### WHAT YOU NEED TO DO
A verbatim reproduction of the following listing is required; omit the pictures.

### DATA
- Opening Delimiter -
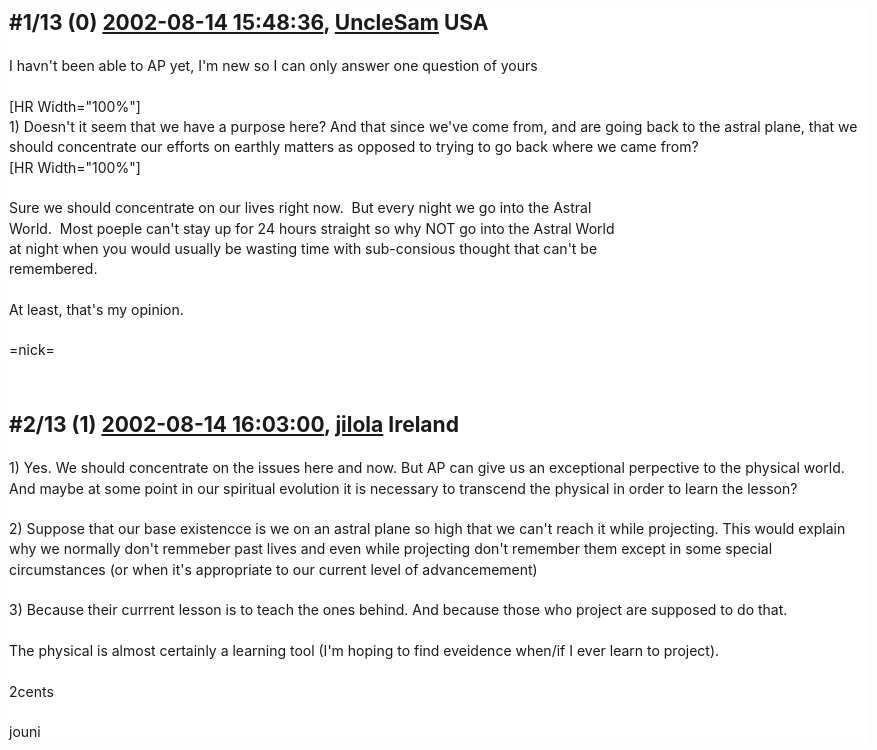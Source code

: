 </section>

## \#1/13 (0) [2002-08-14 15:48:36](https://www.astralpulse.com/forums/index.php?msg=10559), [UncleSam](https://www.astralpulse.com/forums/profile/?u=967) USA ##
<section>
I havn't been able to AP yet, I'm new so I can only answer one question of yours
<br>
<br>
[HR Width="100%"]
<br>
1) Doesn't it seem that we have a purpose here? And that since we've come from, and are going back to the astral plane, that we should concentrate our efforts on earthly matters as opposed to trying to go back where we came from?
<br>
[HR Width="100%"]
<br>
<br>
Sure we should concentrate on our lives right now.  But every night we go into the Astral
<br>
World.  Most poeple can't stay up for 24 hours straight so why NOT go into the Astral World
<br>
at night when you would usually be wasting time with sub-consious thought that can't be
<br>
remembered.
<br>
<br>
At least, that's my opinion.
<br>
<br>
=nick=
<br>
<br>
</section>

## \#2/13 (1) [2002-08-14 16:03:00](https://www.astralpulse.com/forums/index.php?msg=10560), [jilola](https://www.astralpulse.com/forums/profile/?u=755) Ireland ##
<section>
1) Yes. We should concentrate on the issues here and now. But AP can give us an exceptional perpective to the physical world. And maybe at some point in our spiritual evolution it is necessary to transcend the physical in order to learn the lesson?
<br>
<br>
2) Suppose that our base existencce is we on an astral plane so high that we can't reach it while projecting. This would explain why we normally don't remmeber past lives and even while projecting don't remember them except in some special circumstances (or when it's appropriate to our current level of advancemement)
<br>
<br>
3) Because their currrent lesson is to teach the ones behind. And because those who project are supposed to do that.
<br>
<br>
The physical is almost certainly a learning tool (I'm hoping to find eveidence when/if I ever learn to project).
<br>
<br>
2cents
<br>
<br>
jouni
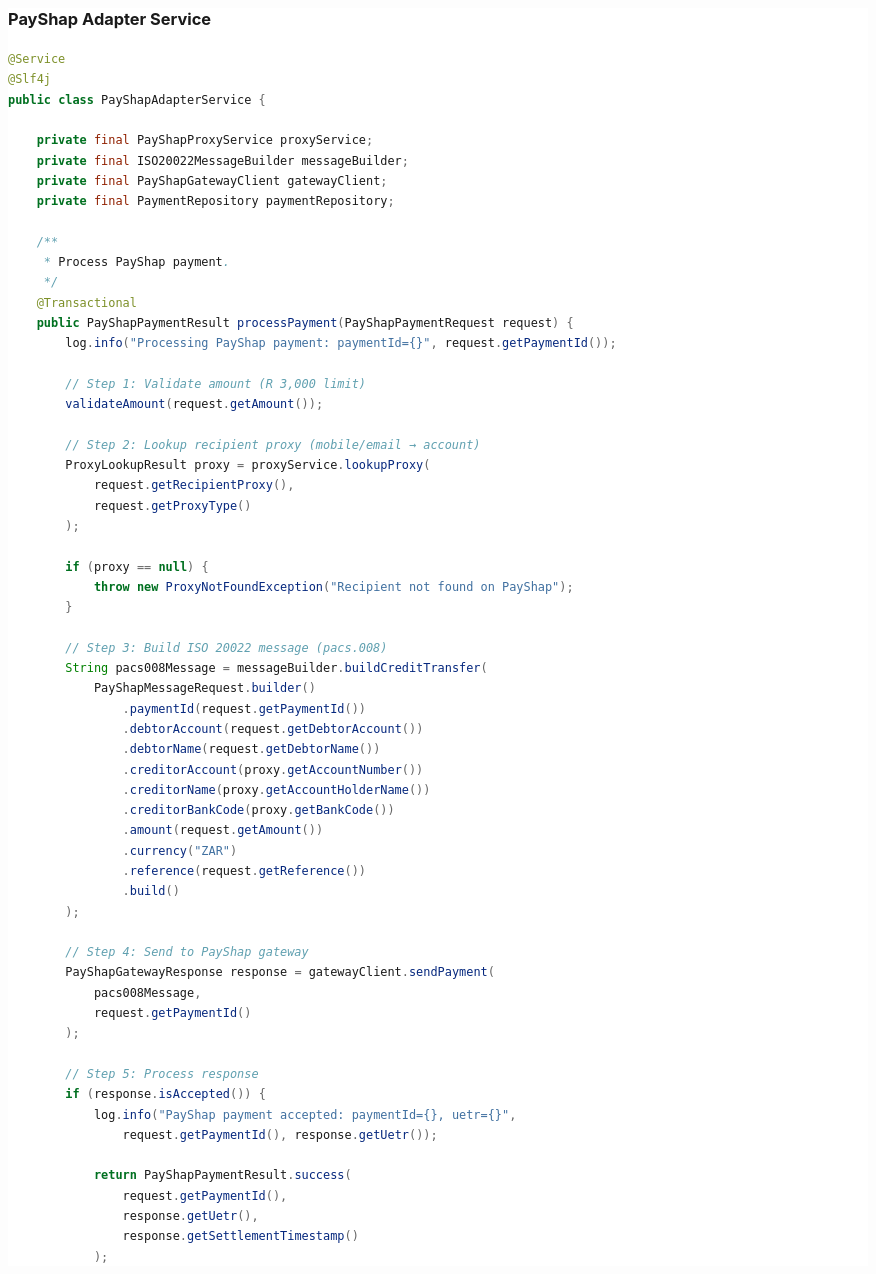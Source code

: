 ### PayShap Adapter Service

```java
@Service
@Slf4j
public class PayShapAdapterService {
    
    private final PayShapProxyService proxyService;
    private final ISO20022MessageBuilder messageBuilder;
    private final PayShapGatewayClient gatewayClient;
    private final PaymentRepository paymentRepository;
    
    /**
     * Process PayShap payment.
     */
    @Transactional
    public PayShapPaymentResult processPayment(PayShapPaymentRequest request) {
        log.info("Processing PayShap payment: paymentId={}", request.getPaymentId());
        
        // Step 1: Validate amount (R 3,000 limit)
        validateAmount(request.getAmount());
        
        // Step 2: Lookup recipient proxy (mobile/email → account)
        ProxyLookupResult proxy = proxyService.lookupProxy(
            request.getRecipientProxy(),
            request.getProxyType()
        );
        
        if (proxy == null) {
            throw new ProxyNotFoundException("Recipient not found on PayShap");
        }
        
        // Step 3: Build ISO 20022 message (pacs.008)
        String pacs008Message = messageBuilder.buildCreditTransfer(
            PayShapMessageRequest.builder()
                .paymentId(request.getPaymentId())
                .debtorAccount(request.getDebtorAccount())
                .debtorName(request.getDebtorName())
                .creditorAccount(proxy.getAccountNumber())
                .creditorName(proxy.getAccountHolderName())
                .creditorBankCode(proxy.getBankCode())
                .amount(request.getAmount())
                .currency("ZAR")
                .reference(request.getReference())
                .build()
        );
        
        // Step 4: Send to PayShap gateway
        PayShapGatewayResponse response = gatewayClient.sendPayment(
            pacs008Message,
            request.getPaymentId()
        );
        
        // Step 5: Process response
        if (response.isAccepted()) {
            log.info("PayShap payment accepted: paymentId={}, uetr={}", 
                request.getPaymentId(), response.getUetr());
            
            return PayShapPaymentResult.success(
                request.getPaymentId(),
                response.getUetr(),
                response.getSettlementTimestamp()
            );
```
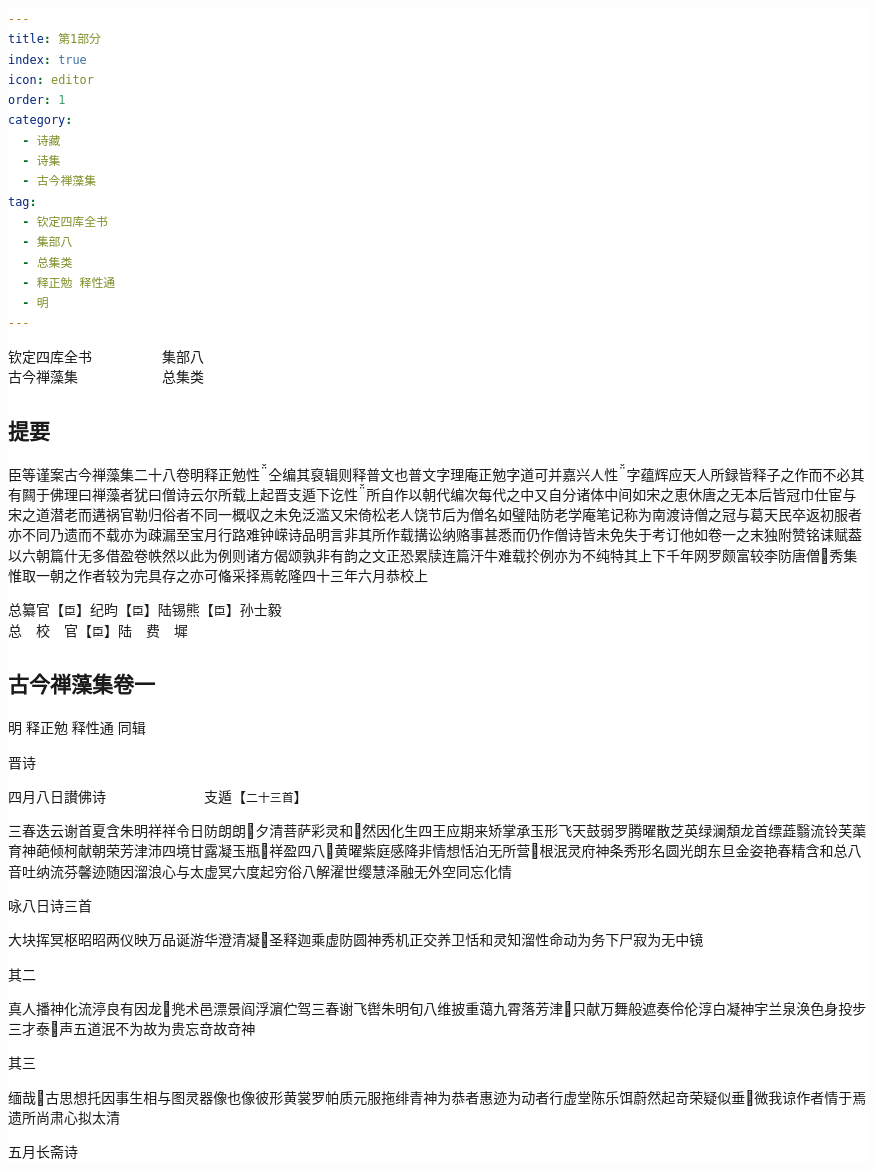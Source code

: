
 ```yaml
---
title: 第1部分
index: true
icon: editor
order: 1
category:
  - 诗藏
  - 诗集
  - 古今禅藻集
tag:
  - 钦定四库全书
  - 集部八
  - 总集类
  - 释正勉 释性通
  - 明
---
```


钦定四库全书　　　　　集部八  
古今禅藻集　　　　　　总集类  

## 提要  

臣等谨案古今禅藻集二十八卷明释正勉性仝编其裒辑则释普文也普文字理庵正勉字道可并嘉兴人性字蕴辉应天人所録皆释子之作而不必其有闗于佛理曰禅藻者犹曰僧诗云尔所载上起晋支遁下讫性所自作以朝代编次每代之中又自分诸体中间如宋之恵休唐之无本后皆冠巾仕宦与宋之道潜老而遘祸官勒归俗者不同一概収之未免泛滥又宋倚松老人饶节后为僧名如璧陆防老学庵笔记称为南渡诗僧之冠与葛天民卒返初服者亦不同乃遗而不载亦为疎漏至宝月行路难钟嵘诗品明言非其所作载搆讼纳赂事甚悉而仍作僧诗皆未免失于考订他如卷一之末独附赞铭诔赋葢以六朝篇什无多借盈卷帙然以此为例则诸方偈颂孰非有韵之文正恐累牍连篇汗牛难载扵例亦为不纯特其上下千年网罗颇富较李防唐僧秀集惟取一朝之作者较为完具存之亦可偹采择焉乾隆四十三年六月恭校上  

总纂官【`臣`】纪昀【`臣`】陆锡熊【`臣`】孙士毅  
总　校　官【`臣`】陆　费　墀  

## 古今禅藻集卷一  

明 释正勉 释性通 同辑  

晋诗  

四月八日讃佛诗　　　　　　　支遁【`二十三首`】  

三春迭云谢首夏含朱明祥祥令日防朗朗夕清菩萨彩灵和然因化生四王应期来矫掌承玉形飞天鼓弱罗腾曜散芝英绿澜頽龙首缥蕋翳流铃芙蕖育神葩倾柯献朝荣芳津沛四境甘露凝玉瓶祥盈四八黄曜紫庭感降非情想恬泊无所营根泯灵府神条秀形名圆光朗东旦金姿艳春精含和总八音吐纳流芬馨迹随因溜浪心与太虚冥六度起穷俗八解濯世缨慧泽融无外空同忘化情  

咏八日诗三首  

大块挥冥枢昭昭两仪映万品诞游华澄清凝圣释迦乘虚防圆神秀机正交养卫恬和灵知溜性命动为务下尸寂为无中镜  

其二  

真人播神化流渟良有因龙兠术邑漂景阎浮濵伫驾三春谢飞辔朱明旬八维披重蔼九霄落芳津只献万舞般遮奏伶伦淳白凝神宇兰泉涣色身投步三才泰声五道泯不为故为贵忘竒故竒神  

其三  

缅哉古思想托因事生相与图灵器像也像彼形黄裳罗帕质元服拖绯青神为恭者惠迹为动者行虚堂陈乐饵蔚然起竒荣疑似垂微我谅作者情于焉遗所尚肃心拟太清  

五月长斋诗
- Closing Delimiter -
### THE ANSWER
Source code

: </section>

## \#1/13 (0) [2002-08-14 15:48:36](https://www.astralpulse.com/forums/index.php?msg=10559), [UncleSam](https://www.astralpulse.com/forums/profile/?u=967) USA ##
<section>
I havn't been able to AP yet, I'm new so I can only answer one question of yours
<br>
<br>
[HR Width="100%"]
<br>
1) Doesn't it seem that we have a purpose here? And that since we've come from, and are going back to the astral plane, that we should concentrate our efforts on earthly matters as opposed to trying to go back where we came from?
<br>
[HR Width="100%"]
<br>
<br>
Sure we should concentrate on our lives right now.  But every night we go into the Astral
<br>
World.  Most poeple can't stay up for 24 hours straight so why NOT go into the Astral World
<br>
at night when you would usually be wasting time with sub-consious thought that can't be
<br>
remembered.
<br>
<br>
At least, that's my opinion.
<br>
<br>
=nick=
<br>
<br>
</section>

## \#2/13 (1) [2002-08-14 16:03:00](https://www.astralpulse.com/forums/index.php?msg=10560), [jilola](https://www.astralpulse.com/forums/profile/?u=755) Ireland ##
<section>
1) Yes. We should concentrate on the issues here and now. But AP can give us an exceptional perpective to the physical world. And maybe at some point in our spiritual evolution it is necessary to transcend the physical in order to learn the lesson?
<br>
<br>
2) Suppose that our base existencce is we on an astral plane so high that we can't reach it while projecting. This would explain why we normally don't remmeber past lives and even while projecting don't remember them except in some special circumstances (or when it's appropriate to our current level of advancemement)
<br>
<br>
3) Because their currrent lesson is to teach the ones behind. And because those who project are supposed to do that.
<br>
<br>
The physical is almost certainly a learning tool (I'm hoping to find eveidence when/if I ever learn to project).
<br>
<br>
2cents
<br>
<br>
jouni
Source code

: ### PayShap Adapter Service

```java
@Service
@Slf4j
public class PayShapAdapterService {
    
    private final PayShapProxyService proxyService;
    private final ISO20022MessageBuilder messageBuilder;
    private final PayShapGatewayClient gatewayClient;
    private final PaymentRepository paymentRepository;
    
    /**
     * Process PayShap payment.
     */
    @Transactional
    public PayShapPaymentResult processPayment(PayShapPaymentRequest request) {
        log.info("Processing PayShap payment: paymentId={}", request.getPaymentId());
        
        // Step 1: Validate amount (R 3,000 limit)
        validateAmount(request.getAmount());
        
        // Step 2: Lookup recipient proxy (mobile/email → account)
        ProxyLookupResult proxy = proxyService.lookupProxy(
            request.getRecipientProxy(),
            request.getProxyType()
        );
        
        if (proxy == null) {
            throw new ProxyNotFoundException("Recipient not found on PayShap");
        }
        
        // Step 3: Build ISO 20022 message (pacs.008)
        String pacs008Message = messageBuilder.buildCreditTransfer(
            PayShapMessageRequest.builder()
                .paymentId(request.getPaymentId())
                .debtorAccount(request.getDebtorAccount())
                .debtorName(request.getDebtorName())
                .creditorAccount(proxy.getAccountNumber())
                .creditorName(proxy.getAccountHolderName())
                .creditorBankCode(proxy.getBankCode())
                .amount(request.getAmount())
                .currency("ZAR")
                .reference(request.getReference())
                .build()
        );
        
        // Step 4: Send to PayShap gateway
        PayShapGatewayResponse response = gatewayClient.sendPayment(
            pacs008Message,
            request.getPaymentId()
        );
        
        // Step 5: Process response
        if (response.isAccepted()) {
            log.info("PayShap payment accepted: paymentId={}, uetr={}", 
                request.getPaymentId(), response.getUetr());
            
            return PayShapPaymentResult.success(
                request.getPaymentId(),
                response.getUetr(),
                response.getSettlementTimestamp()
            );
```
Source code

:
 ```yaml
---
title: 第1部分
index: true
icon: editor
order: 1
category:
  - 诗藏
  - 诗集
  - 古今禅藻集
tag:
  - 钦定四库全书
  - 集部八
  - 总集类
  - 释正勉 释性通
  - 明
---
```


钦定四库全书　　　　　集部八  
古今禅藻集　　　　　　总集类  

## 提要  

臣等谨案古今禅藻集二十八卷明释正勉性仝编其裒辑则释普文也普文字理庵正勉字道可并嘉兴人性字蕴辉应天人所録皆释子之作而不必其有闗于佛理曰禅藻者犹曰僧诗云尔所载上起晋支遁下讫性所自作以朝代编次每代之中又自分诸体中间如宋之恵休唐之无本后皆冠巾仕宦与宋之道潜老而遘祸官勒归俗者不同一概収之未免泛滥又宋倚松老人饶节后为僧名如璧陆防老学庵笔记称为南渡诗僧之冠与葛天民卒返初服者亦不同乃遗而不载亦为疎漏至宝月行路难钟嵘诗品明言非其所作载搆讼纳赂事甚悉而仍作僧诗皆未免失于考订他如卷一之末独附赞铭诔赋葢以六朝篇什无多借盈卷帙然以此为例则诸方偈颂孰非有韵之文正恐累牍连篇汗牛难载扵例亦为不纯特其上下千年网罗颇富较李防唐僧秀集惟取一朝之作者较为完具存之亦可偹采择焉乾隆四十三年六月恭校上  

总纂官【`臣`】纪昀【`臣`】陆锡熊【`臣`】孙士毅  
总　校　官【`臣`】陆　费　墀  

## 古今禅藻集卷一  

明 释正勉 释性通 同辑  

晋诗  

四月八日讃佛诗　　　　　　　支遁【`二十三首`】  

三春迭云谢首夏含朱明祥祥令日防朗朗夕清菩萨彩灵和然因化生四王应期来矫掌承玉形飞天鼓弱罗腾曜散芝英绿澜頽龙首缥蕋翳流铃芙蕖育神葩倾柯献朝荣芳津沛四境甘露凝玉瓶祥盈四八黄曜紫庭感降非情想恬泊无所营根泯灵府神条秀形名圆光朗东旦金姿艳春精含和总八音吐纳流芬馨迹随因溜浪心与太虚冥六度起穷俗八解濯世缨慧泽融无外空同忘化情  

咏八日诗三首  

大块挥冥枢昭昭两仪映万品诞游华澄清凝圣释迦乘虚防圆神秀机正交养卫恬和灵知溜性命动为务下尸寂为无中镜  

其二  

真人播神化流渟良有因龙兠术邑漂景阎浮濵伫驾三春谢飞辔朱明旬八维披重蔼九霄落芳津只献万舞般遮奏伶伦淳白凝神宇兰泉涣色身投步三才泰声五道泯不为故为贵忘竒故竒神  

其三  

缅哉古思想托因事生相与图灵器像也像彼形黄裳罗帕质元服拖绯青神为恭者惠迹为动者行虚堂陈乐饵蔚然起竒荣疑似垂微我谅作者情于焉遗所尚肃心拟太清  

五月长斋诗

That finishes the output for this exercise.